The maximum numbers, 2 or 3 fatal neck injuries and 42 neck spinal injuries are small in comparison to the 261 head injuries, and the 60 rider deaths from all causes.

We see no reason to deduce that the wearing of helmets led to a large increase in neck injuries. In view of the 265 riders whose head injuries were reduced or prevented by the use of the helmet, the scope for any collateral damage from helmet wearing must be small.

We should anticipate that neck injuries might be under-reported in other studies and statistics because pathologists are not trained to perform special neck inspections for bike fatalities.

Maids findings on helmet use:

Maids was done in Europe, where helmet usage is mandatory in all the areas studied. There is no helmet law controversy in Europe to any significant extent. 8% of riders in the accident sample were not wearing helmets, all except 4 were riding mopeds or scooters. 67% of the helmeted riders were wearing full-face helmets, more than we'd expect in the US.

As bikers skulls, concrete and the laws of gravity are the same in Europe as the US, a look at these findings is interesting.

These numbers were developed by comparing helmet impact damage with the head injuries. The helmets that had no effect on brain injury were mainly torsion rather than impact injuries.

Interestingly, 73 (8.0%) of the riders in crashes were not wearing helmets, and 70 (7.6%) of the population sample, indicating that not wearing a helmet does not have any significant effect on the ability to avoid crashes.

Only 5% of the crash riders had spinal injuries, including neck spinal injuries. There's no real evidence that 90% of riders who were wearing helmets suffered additional neck injuries. The small number of overall spinal injuries, are far outweighed by the 68.7% of riders who had reduced head injuries because of their helmet use.

In terms of bias, the Maids study used the OECD methodology, which was largely developed by Head Protection Research Lab. people, and had Terry Smith of Dynamic Research and Head Protection Research Lab on staff as a consultant.


Here's a report put together by a non-helmet-wearing biker who works for the MN Dept of Public Safety. It shows 11 (18% of total deaths) helmeted riders in 2007, and 12 (16.7%) in 2007 died in crashes. 45 (73.8%) and 53 (73.6%) of riders who were killed wore no helmets in those years. Total deaths were 61 in 2007 and 72 in 2008.

59.1% of Minnesota riders self-report wearing a helmet 'all or most of the time'. There was no control group for the study, and these self-reported numbers tend to overstate, so the commonly accepted rule of thumb for most states several years after rescinding helmet laws of about 50% is probably more accurate.

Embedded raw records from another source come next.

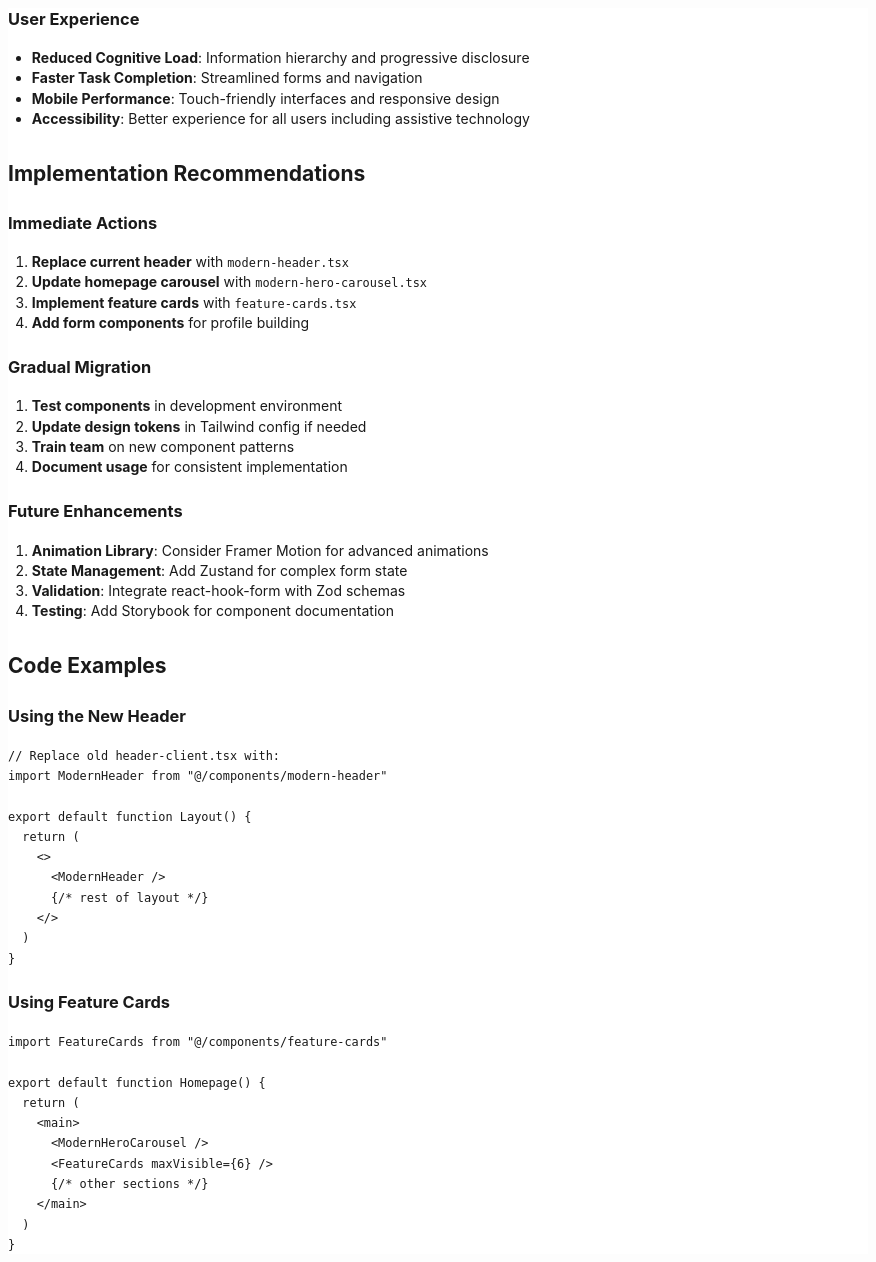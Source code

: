 ### User Experience
- **Reduced Cognitive Load**: Information hierarchy and progressive disclosure
- **Faster Task Completion**: Streamlined forms and navigation
- **Mobile Performance**: Touch-friendly interfaces and responsive design
- **Accessibility**: Better experience for all users including assistive technology

## Implementation Recommendations

### Immediate Actions
1. **Replace current header** with `modern-header.tsx`
2. **Update homepage carousel** with `modern-hero-carousel.tsx`
3. **Implement feature cards** with `feature-cards.tsx`
4. **Add form components** for profile building

### Gradual Migration
1. **Test components** in development environment
2. **Update design tokens** in Tailwind config if needed
3. **Train team** on new component patterns
4. **Document usage** for consistent implementation

### Future Enhancements
1. **Animation Library**: Consider Framer Motion for advanced animations
2. **State Management**: Add Zustand for complex form state
3. **Validation**: Integrate react-hook-form with Zod schemas
4. **Testing**: Add Storybook for component documentation

## Code Examples

### Using the New Header
```tsx
// Replace old header-client.tsx with:
import ModernHeader from "@/components/modern-header"

export default function Layout() {
  return (
    <>
      <ModernHeader />
      {/* rest of layout */}
    </>
  )
}
```

### Using Feature Cards
```tsx
import FeatureCards from "@/components/feature-cards"

export default function Homepage() {
  return (
    <main>
      <ModernHeroCarousel />
      <FeatureCards maxVisible={6} />
      {/* other sections */}
    </main>
  )
}
```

Assuming 50% helmet use, it looks like not wearing a helmet in Minnesota gets you killed at about four times the rate of helmeted riders. The overall numbers of injuries for helmeted and unhelmeted riders were about the same, roughly 70% of both groups. There were 1633 crashes reported in 2008.

There are no statistical measures of significance provided with these numbers, but our guess, considering the number of deaths (61 and 72), is that they would probably be significant.

The author of the study self-identified as a non-helmet wearing biker to us when he sent the link.


As we'll not likely get much information in helmet efficacy from the upcoming OSU crash causation study, we'll have to settle for information like this.

In both of the papers discussed above, we pointed out previous statements from some of the authors on the efficacy of helmets.

We can't reject these findings out of hand. These are serious, ethical and learned researchers, and have done a lot of research over the years on which to base their opinions. They have done enough work to earn a fair hearing.